By Manuel Roig-Franzia,October 20, 2011
  • In this Nov. 2, 2010 file photo, Sen. Marco Rubio (R-Fla.) speaks after winning his Senate bid in Coral Gables, Fla.
In this Nov. 2, 2010 file photo, Sen. Marco Rubio (R-Fla.) speaks after winning… (Lynne Sladky/AP )

During his rise to political prominence, Sen. Marco Rubio frequently repeated a compelling version of his family’s history that had special resonance in South Florida. He was the “son of exiles,” he told audiences, Cuban Americans forced off their beloved island after “a thug,” Fidel Castro, took power.

But a review of documents — including naturalization papers and other official records — reveals that the Florida Republican’s account embellishes the facts. The documents show that Rubio’s parents came to the United States and were admitted for permanent residence more than two-and-a-half years before Castro’s forces overthrew the Cuban government and took power on New Year’s Day 1959.

The supposed flight of Rubio’s parents has been at the core of the young senator’s political identity, both before and after his stunning tea-party-propelled victory in last year’s Senate election. Rubio — now considered a prospective 2012 Republican vice presidential candidate and a possible future presidential contender — mentions his parents in the second sentence of the official biography on his Senate Web site. It says that Mario and Oriales Rubio “came to America following Fidel Castro’s takeover.” And the 40-year-old senator with the boyish smile and prom-king good looks has drawn on the power of that claim to entrance audiences captivated by the rhetorical skills of one of the more dynamic stump speakers in modern American politics.

The real story of his parents’ migration appears to be a more conventional immigrant narrative, a couple who came to the United States seeking a better life. In the year they arrived in Florida, the future Marxist dictator was in Mexico plotting a quixotic return to Cuba.

Rubio’s office confirmed Thursday that his parents arrived in the United States in 1956 but noted that “while they were prepared to live here permanently, they always held out the hope and the option of returning to Cuba if things improved.” They returned to Cuba several times after Castro came to power to “assess the situation with the hope of eventually moving back,” the office said in a statement.

In a brief interview Thursday, Rubio said his accounts have been based on family lore. “I’m going off the oral history of my family,” he said. “All of these documents and passports are not things that I carried around with me.”

He said of his parents: “They were from Cuba. They wanted to live in Cuba again. They tried to live in Cuba again, and the reality of what it was made that impossible.”

In 2006, on the eve of his rise to speaker of the Florida House, Rubio told an audience that “in January of 1959, a thug named Fidel Castro took power in Cuba and countless Cubans were forced to flee and come here, many — most — here to America. When they arrived, they were welcomed by the most compassionate people on all the Earth.”

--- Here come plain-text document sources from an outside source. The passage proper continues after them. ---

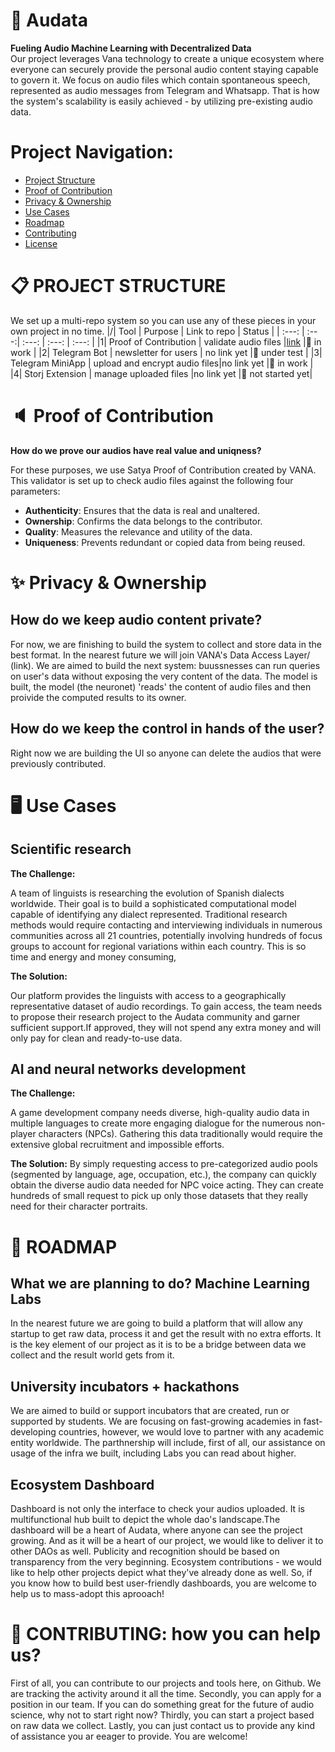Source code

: # 🚀 Audata
**Fueling Audio Machine Learning with Decentralized Data**  
Our project leverages Vana technology to create a unique ecosystem where everyone can securely provide the personal audio content staying capable to govern it. We focus on audio files which contain spontaneous speech, represented as audio messages from Telegram and Whatsapp. That is how the system's scalability is easily achieved - by utilizing pre-existing audio data. 

# Project Navigation: 
- [Project Structure](#-project-structure)
- [Proof of Contribution](#-proof-of-contribution)
- [Privacy & Ownership](#-proof-of-contribution)
- [Use Cases](#-use-cases)
- [Roadmap](#-roadmap)
- [Contributing](#-contributing)
- [License](#-license)

# 📋 PROJECT STRUCTURE
We set up a multi-repo system so you can use any of these pieces in your own project in no time.
|/| Tool | Purpose | Link to repo  | Status |
| :---: | :---:| :---: | :---: | :---: |
|1| Proof of Contribution | validate audio files  |[link](https://github.com/Sprutocean/audata-vana-satya-proof)  |🚧 in work |
|2| Telegram Bot | newsletter for users | no link yet |🧪 under test |
|3| Telegram MiniApp |  upload and encrypt audio files|no link yet  |🚧 in work  |
|4| Storj Extension | manage uploaded files |no link yet  |🌱 not started yet|

# 🔈 Proof of Contribution
**How do we prove our audios have real value and uniqness?**

For these purposes, we use Satya Proof of Contribution created by VANA.
This validator is set up to check audio files against the following four parameters:

+ **Authenticity**: Ensures that the data is real and unaltered.
+ **Ownership**: Confirms the data belongs to the contributor.
+ **Quality**: Measures the relevance and utility of the data.
+ **Uniqueness**: Prevents redundant or copied data from being reused.

# ✨ Privacy & Ownership
How do we keep audio content private?
---
For now, we are finishing to build the system to collect and store data in the best format. In the nearest future we will join VANA's Data Access Layer/ (link). 
We are aimed to build the next system: buussnesses can run queries on user's data without exposing the very content of the data. The model is built, the model (the neuronet) 'reads' the content of audio files and then proivide the computed results to its owner. 

How do we keep the control in hands of the user?
---
Right now we are building the UI so anyone can delete the audios that were previously contributed. 

# 🖥 Use Cases

Scientific research
---
**The Challenge:**

A team of linguists is researching the evolution of Spanish dialects worldwide. Their goal is to build a sophisticated computational model capable of identifying any dialect represented. Traditional research methods would require contacting and interviewing individuals in numerous communities across all 21 countries, potentially involving hundreds of focus groups to account for regional variations within each country. This is so time and energy and money consuming,

**The Solution:**

Our platform provides the linguists with access to a geographically representative dataset of audio recordings. To gain access, the team needs to propose their research project to the Audata community and garner sufficient support.If approved, they will not spend any extra money and will only pay for clean and ready-to-use data.

AI and neural networks development
---
**The Challenge:**

A game development company needs diverse, high-quality audio data in multiple languages to create more engaging dialogue for the numerous non-player characters (NPCs). Gathering this data traditionally would require the extensive global recruitment and impossible efforts.

**The Solution:**
By simply requesting access to pre-categorized audio pools (segmented by language, age, occupation, etc.), the company can quickly obtain the diverse audio data needed for NPC voice acting. They can create hundreds of small request to pick up only those datasets that they really need for their character portraits.

# 🌟 ROADMAP
**What we are planning to do?**
Machine Learning Labs
---
In the nearest future we are going to build a platform that will allow any startup to get raw data, process it and get the result with no extra efforts. It is the key element of our project as it is to be a bridge between data we collect and the result world gets from it. 

University incubators + hackathons
---
We are aimed to build or support incubators that are created, run or supported by students. We are focusing on fast-growing academies in fast-developing countries, however, we would love to partner with any academic entity worldwide. The parthnership will include, first of all, our assistance on usage of the infra we built, including Labs you can read about higher. 

Ecosystem Dashboard
---
Dashboard is not only the interface to check your audios uploaded. It is multifunctional hub built to depict the whole dao's landscape.The dashboard will be a heart of Audata, where anyone can see the project growing. And as it will be a heart of our project, we would like to deliver it to other DAOs as well. Publicity and recognition should be based on transparency from the very beginning. Ecosystem contributions - we would like to help other projects depict what they've already done as well. So, if you know how to build best user-friendly dashboards, you are welcome to help us to mass-adopt this aprooach! 


# 🤝 CONTRIBUTING: how you can help us?
First of all, you can contribute to our projects and tools here, on Github. We are tracking the activity around it all the time. 
Secondly, you can apply for a position in our team. If you can do something great for the future of audio science, why not to start right now? 
Thirdly, you can start a project based on raw data we collect.
Lastly, you can just contact us to provide any kind of assistance you ar eeager to provide. You are welcome! 
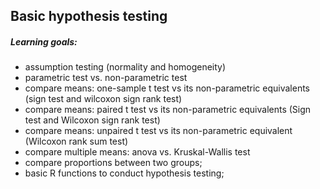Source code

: ## Basic hypothesis testing

##### Learning goals:
* assumption testing (normality and homogeneity)  
* parametric test vs. non-parametric test
* compare means: one-sample t test vs its non-parametric equivalents (sign test and wilcoxon sign rank test)
* compare means: paired t test vs its non-parametric equivalents (Sign test and Wilcoxon sign rank test)
* compare means: unpaired t test vs its non-parametric equivalent (Wilcoxon rank sum test)
* compare multiple means: anova vs. Kruskal-Wallis test
* compare proportions between two groups;  
* basic R functions to conduct hypothesis testing; 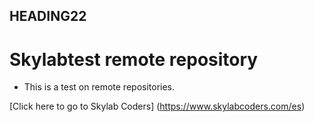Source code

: ## HEADING22

# **Skylabtest remote repository**

* This is a test on remote repositories.

[Click here to go to Skylab Coders] (https://www.skylabcoders.com/es)




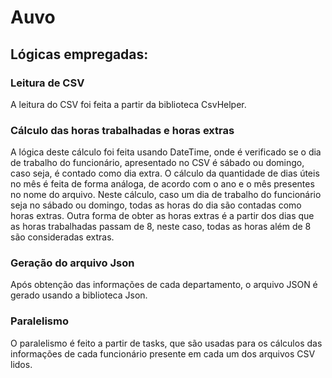 # Auvo

## Lógicas empregadas:

### Leitura de CSV
A leitura do CSV foi feita a partir da biblioteca CsvHelper.

### Cálculo das horas trabalhadas e horas extras
A lógica deste cálculo foi feita usando DateTime, onde é verificado se o dia de trabalho do funcionário, apresentado no CSV é sábado ou domingo, caso seja, é contado como dia extra. O cálculo da quantidade de dias úteis no mês é feita de forma análoga, de acordo com o ano e o mês presentes no nome do arquivo.
Neste cálculo, caso um dia de trabalho do funcionário seja no sábado ou domingo, todas as horas do dia são contadas como horas extras. Outra forma de obter as horas extras é a partir dos dias que as horas trabalhadas passam de 8, neste caso, todas as horas além de 8 são consideradas extras.

### Geração do arquivo Json
Após obtenção das informações de cada departamento, o arquivo JSON é gerado usando a biblioteca Json.

### Paralelismo
O paralelismo é feito a partir de tasks, que são usadas para os cálculos das informações de cada funcionário presente em cada um dos arquivos CSV lidos.

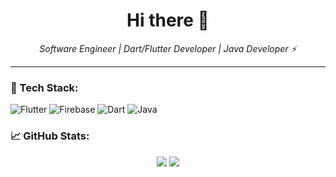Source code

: <h1 align="center">Hi there 👋</h1>

<p align="center">
  <em>Software Engineer | Dart/Flutter Developer | Java Developer ⚡</em>
</p>

---

### 🧰 Tech Stack:
![Flutter](https://img.shields.io/badge/-Flutter-02569B?style=for-the-badge&logo=flutter&logoColor=white)
![Firebase](https://img.shields.io/badge/-Firebase-FFCA28?style=for-the-badge&logo=firebase&logoColor=white)
![Dart](https://img.shields.io/badge/-Dart-0175C2?style=for-the-badge&logo=dart&logoColor=white)
![Java](https://img.shields.io/badge/-Java-007396?style=for-the-badge&logo=java&logoColor=white)

### 📈 GitHub Stats:
<p align="center">
  <img src="https://github-readme-stats.vercel.app/api?username=null-io&show_icons=true&theme=github_dark" />
  <img src="https://github-readme-streak-stats.herokuapp.com/?user=null-io&theme=github-dark" />
</p>
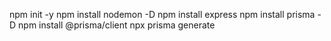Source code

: npm init -y  <!-- cria package.json -->
npm install nodemon -D <!-- rodar  -->
npm install express <!-- instala pacote express pelo npm -->
npm install prisma -D
npm install @prisma/client <!-- npx prisma init -->
npx prisma generate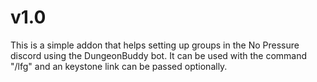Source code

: # v1.0

This is a simple addon that helps setting up groups in the No Pressure discord using the DungeonBuddy bot.
It can be used with the command "/lfg" and an keystone link can be passed optionally.
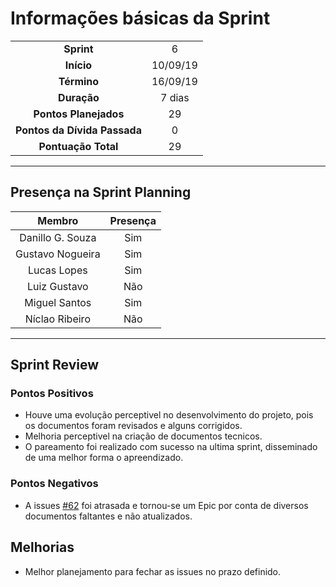 # Informações básicas da Sprint
|||
|:---:|:---:|
|**Sprint**|6|
|**Início**|10/09/19|
|**Término**|16/09/19|
|**Duração**|7 dias|
|**Pontos Planejados**|29|
|**Pontos da Dívida Passada**|0|
|**Pontuação Total**|29|

---

## Presença na Sprint Planning

|Membro|Presença|
|:---:|:---:|
|Danillo G. Souza|Sim|
|Gustavo Nogueira|Sim|
|Lucas Lopes|Sim|
|Luiz Gustavo|Não|
|Miguel Santos|Sim|
|Níclao Ribeiro|Não|

---
## Sprint Review
### Pontos Positivos
- Houve uma evolução perceptivel no desenvolvimento do projeto, pois os documentos foram revisados e alguns corrigidos.
- Melhoria perceptivel na criação de documentos tecnicos.
- O pareamento foi realizado com sucesso na ultima sprint, disseminado de uma melhor forma o apreendizado.
  
### Pontos Negativos
- A issues [#62](https://github.com/fga-eps-mds/2019.2-Questmark/issues/62) foi atrasada e tornou-se um Epic por conta de diversos documentos faltantes e não atualizados.

## Melhorias
- Melhor planejamento para fechar as issues no prazo definido.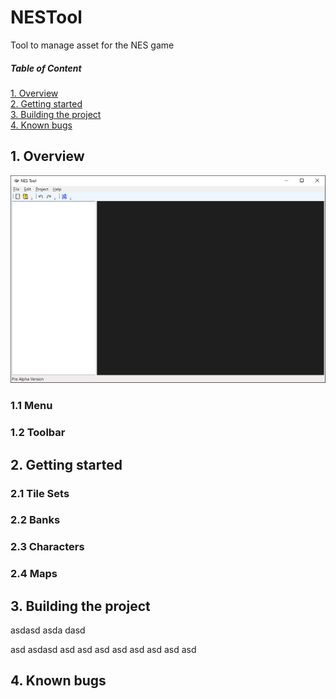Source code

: # NESTool
Tool to manage asset for the NES game

##### Table of Content  
  [1. Overview](#Overview)   
  [2. Getting started](#Gettingstarted)    
  [3. Building the project](#Buildingtheproject)    
  [4. Known bugs](#Knownbugs)     

<a name="Overview"/>

## 1. Overview

![](/Images/nestool.png)

### 1.1 Menu

### 1.2 Toolbar

<a name="Gettingstarted"/>

## 2. Getting started

### 2.1 Tile Sets

### 2.2 Banks

### 2.3 Characters

### 2.4 Maps

<a name="Buildingtheproject"/>

## 3. Building the project

asdasd
asda
dasd

asd
asdasd
asd
asd
asd
asd
asd
asd
asd
asd

<a name="Knownbugs"/>

## 4. Known bugs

Wearing a red flower in his lapel, his voice sometimes emotional, he praised those who fled, calling them “a great generation.” But he also assured them: “Today your children and grandchildren are the secretary of commerce of the United States and multiple members of Congress, they are the CEO of Fortune 500 companies and successful entrepreneurs, they are Grammy-winning artists and they are renowned journalists, they are a United States senator and soon, even speaker of the Florida House.”

The speech drew heavy coverage in Florida, as it was a momentous event. Rubio was the first Cuban American to become speaker of the Florida House. In Florida, being connected to the post-revolution exile community gives a politician cachet that could never be achieved by someone identified with the pre-Castro exodus, a group sometimes viewed with suspicion.

When Rubio’s parents left the island, Cuban migration to the United States was a trickle compared with what it would become in the years after Castro’s victory. “The vast majority of people who emigrated in the ’50s went for economic reasons, not for political reasons,” said Maria Cristina Garcia, an expert on Cuban migration at Cornell University.

Multiple documents signed by Rubio’s parents, including their petitions for naturalization, show that Mario and Oriales Rubio arrived in the United States on May 27, 1956, with their son Mario, 6. Maternal grandfather Pedro Victor Garcia also came to the United States around the same time.

Marco Rubio has said that his father left Cuba after enduring hardships, including the loss of his mother when he was young.